Nunca tive confirmação de que os problemas de saúde que tive eram por conta da traição. Essa certeza só veio quando eu comecei a me relacionar com outra pessoa e, desde então, nunca mais tive nada.

Com meu ex, fazia sexo sem camisinha. Tomava pílula, minha preocupação era engravidar, não previ nenhum tipo de infecção. Confiei a minha saúde a ele porque era meu parceiro fixo, confiava nele. Mesmo com os médicos dizendo que eu precisava usar preservativo, nós não usávamos.

Sei que tive muita sorte porque não porque não peguei uma doença mais séria. Um dos comentários mais curtidos do meu vídeo é o de uma menina que também confiou no namorado, acabou pegando HPV dele, teve 90% do útero comprometido pela doença e achou que nem poderia mais ter filhos.
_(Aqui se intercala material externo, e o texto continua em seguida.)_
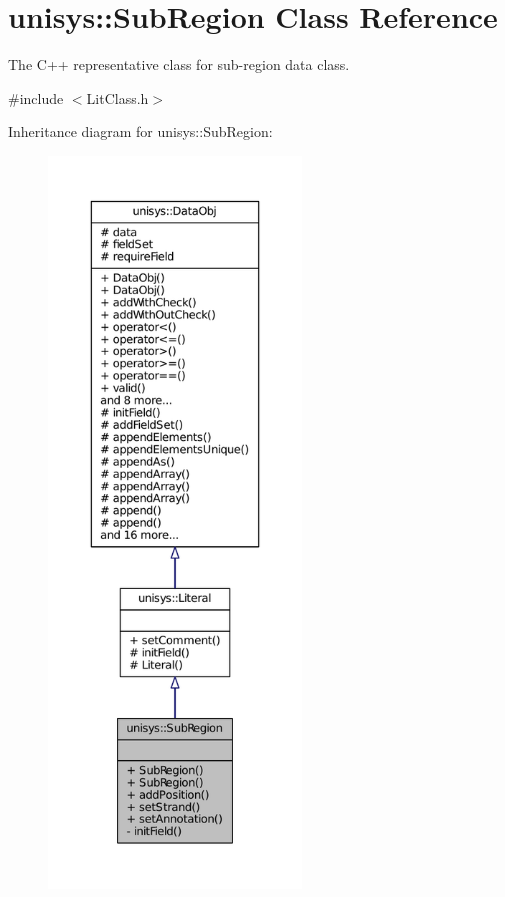 \hypertarget{classunisys_1_1SubRegion}{\section{unisys\-:\-:Sub\-Region Class Reference}
\label{classunisys_1_1SubRegion}
}


The C++ representative class for sub-\/region data class.  




{\ttfamily \#include $<$Lit\-Class.\-h$>$}



Inheritance diagram for unisys\-:\-:Sub\-Region\-:
\nopagebreak
\begin{figure}[H]
\begin{center}
\leavevmode
\includegraphics[height=550pt]{classunisys_1_1SubRegion__inherit__graph}
\end{center}
\end{figure}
Felizmente ela conseguiu engravidar.

Quando terminamos de vez, não senti mais nada. Nunca mais tive problemas com a minha saúde vaginal. Fiquei aliviada, pois percebi que não tinha nada de errado comigo.

Nem sabia como era ter uma saúde íntima normal. Até meu bolso ficou aliviado. Mas também senti raiva e fiquei com uma sensação de injustiça, porque não há nada que eu possa fazer. A lei até prevê punição para casos de contaminação de doenças , como HIV, mas, para a Justiça, não tenho provas suficientes.

Depois que acabou o nosso relacionamento de vez, não falei mais com ele e nem o confrontei. A nova namorada não permite que eu entre em contato. Enviei algumas mensagens, mas ele não responde. Tinha uma dependência emocional muito grande com ele, sempre fazia tudo para agradá-lo. Demorei muito tempo para superar esse baque e, até hoje, não posso dizer que estou 100%. Fiquei em depressão, não queria sair do quarto, não queria mais me relacionar, era doloroso.

Quando o vídeo viralizou, me senti abraçada por muitas mulheres que também já passaram pelo mesmo. Recebi diversas mensagens no Instagram de meninas falando sobre candidíase recorrente e me perguntando se eu acho que elas estão sendo traídas. Mas não sou médica. A única coisa que posso dizer é: procurem um profissional de saúde, usem camisinha e fiquem atentas aos sinais do relacionamento, não apenas nos físicos".

Giovanna Fernandes, 23, estudante de Relações Internacionais e analista administrativa

O que os médicos dizem

Apesar de a candidíase não ser considerada infecção sexualmente transmissívei, pois sua transmissão não se dá exclusivamente durante o sexo, pode acontecer de, durante a relação, os microorganismos que causam as doenças sejam transmitidos de um parceiro para o outro. Mas isso só acontece no caso de o fungo ser do tipo não albican, mais raro. O tipo albican é o que já está presente no organismo da mulher.

"O problema tem a ver com um desequilíbrio sutil na flora vaginal", afirma a ginecologista e sexóloga Carolina Ambrogini, coordenadora do Projeto Afrodite, ambulatório de sexualidade feminina da UNIFESP (Universidade Federal e São Paulo), e do curso de aprimoramento em disfunções sexuais femininas da mesma instituição. Ela explica que excesso de relação sexual, estresse e queda da imunidade podem levar a esse desequilíbrio.

"Às vezes, a flora demora para se recuperar. Não é culpa dos médicos ou dos tratamentos. Quem tem infecção por repetição tem que ver como está a alimentação, fazer atividade física, não ficar com a calcinha suada e transar com camisinha, por exemplo. Além disso, nosso corpo não está dissociado de nossas emoções", diz Carolina. E o uso de preservativo, para todos os casos, é primordial para se manter a integridade da saúde íntima da mulher.